Late-Breaking Research Shows Four-Year Efficacy and Safety of Secukinumab in Patients with Ankylosing Spondylitis

On Tuesday at the 2017 annual meeting of the American College of Rheumatology (ACR) and the Association of Rheumatology Health Professionals (ARHP), researchers presented late-breaking data from an extension of the MEASURE 1 study, demonstrating that secukinumab, a fully human anti-interleukin-17A monoclonal antibody, is safe and effective over four years in patients with ankylosing spondylitis (AS), a form of arthritis that primarily affects the spine.

Jürgen Braun, MD, of Rheumazentrum Ruhrgebiet in Heme, Germany, presented results that show a sustained low rate of radiographic structural progression in patients with active AS who were treated with secukinumab 150 mg. At four years, the majority of patients (78.9%) demonstrated no radiographic progression (based on modified Stoke Ankylosing Spondylitis Spinal Score [mSASSS] change from baseline <2).

This is the first study of secukinumab to report long-term efficacy and safety, as well as low radiographic structural progression through four years in patients with active AS. The findings from this four-year analysis are consistent with earlier outcomes from MEASURE 1, which found that about 80% of AS patients had no spinal radiographic structural progression through two years of secukinumab therapy.

Also of note, the researchers reported numerically lower mSASSS progression in patients treated with secukinumab 150 mg compared with 75 mg. Mean change (± standard deviation) in mSASSS from baseline to week 208 was lower with secukinumab 150 mg (1.2 ± 3.91) compared with 75 mg (1.7 ± 4.70). Mean mSASSS changes at week 208 were higher in males versus females, as well as patients with elevated versus normal baseline high-sensitivity C-reactive protein, and patients with baseline syndesmophytes versus those without.

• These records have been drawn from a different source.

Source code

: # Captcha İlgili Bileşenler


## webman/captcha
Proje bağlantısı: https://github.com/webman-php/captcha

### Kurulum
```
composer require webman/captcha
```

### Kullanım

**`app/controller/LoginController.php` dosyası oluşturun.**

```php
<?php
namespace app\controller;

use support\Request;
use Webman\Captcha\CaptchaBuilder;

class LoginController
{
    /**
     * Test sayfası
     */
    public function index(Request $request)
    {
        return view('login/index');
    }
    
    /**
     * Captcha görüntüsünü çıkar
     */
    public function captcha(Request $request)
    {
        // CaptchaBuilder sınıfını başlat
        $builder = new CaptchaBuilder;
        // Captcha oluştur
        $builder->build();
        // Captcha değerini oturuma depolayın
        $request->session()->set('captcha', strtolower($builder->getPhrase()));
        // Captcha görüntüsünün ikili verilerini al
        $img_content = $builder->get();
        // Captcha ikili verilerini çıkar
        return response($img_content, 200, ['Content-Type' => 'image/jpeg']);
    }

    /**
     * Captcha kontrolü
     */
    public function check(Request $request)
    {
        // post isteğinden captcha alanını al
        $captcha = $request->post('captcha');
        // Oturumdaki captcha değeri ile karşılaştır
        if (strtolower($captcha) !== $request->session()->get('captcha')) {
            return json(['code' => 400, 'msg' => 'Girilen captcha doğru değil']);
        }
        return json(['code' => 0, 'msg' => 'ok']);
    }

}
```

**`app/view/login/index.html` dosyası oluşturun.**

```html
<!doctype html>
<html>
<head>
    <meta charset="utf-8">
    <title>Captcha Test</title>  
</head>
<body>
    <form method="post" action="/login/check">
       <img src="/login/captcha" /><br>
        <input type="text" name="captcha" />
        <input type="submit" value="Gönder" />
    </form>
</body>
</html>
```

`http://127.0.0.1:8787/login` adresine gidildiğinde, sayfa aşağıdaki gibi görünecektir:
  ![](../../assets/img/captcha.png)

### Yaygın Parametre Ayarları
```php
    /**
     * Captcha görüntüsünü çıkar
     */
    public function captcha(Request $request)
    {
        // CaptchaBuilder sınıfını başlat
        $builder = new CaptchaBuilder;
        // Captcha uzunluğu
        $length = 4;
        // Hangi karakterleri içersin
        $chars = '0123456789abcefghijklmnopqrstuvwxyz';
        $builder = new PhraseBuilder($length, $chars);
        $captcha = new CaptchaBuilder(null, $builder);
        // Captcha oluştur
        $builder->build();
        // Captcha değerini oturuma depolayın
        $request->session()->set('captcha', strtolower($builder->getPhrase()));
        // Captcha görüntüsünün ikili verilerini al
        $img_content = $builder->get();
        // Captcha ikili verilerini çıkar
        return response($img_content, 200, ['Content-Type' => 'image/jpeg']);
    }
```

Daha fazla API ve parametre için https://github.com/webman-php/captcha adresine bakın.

The current analysis found a safety profile similar to that previously reported in studies of secukinumab for AS, psoriatic arthritis, and psoriasis. Across the entire treatment period (mean secukinumab exposure 3.4 ± 1.44 years), exposure-adjusted incidence rates for serious infections, Crohn’s disease, uveitis, and malignant/unspecified tumors were 1.0, 0.6, 1.8, and 0.5 per 100 patient-years, respectively.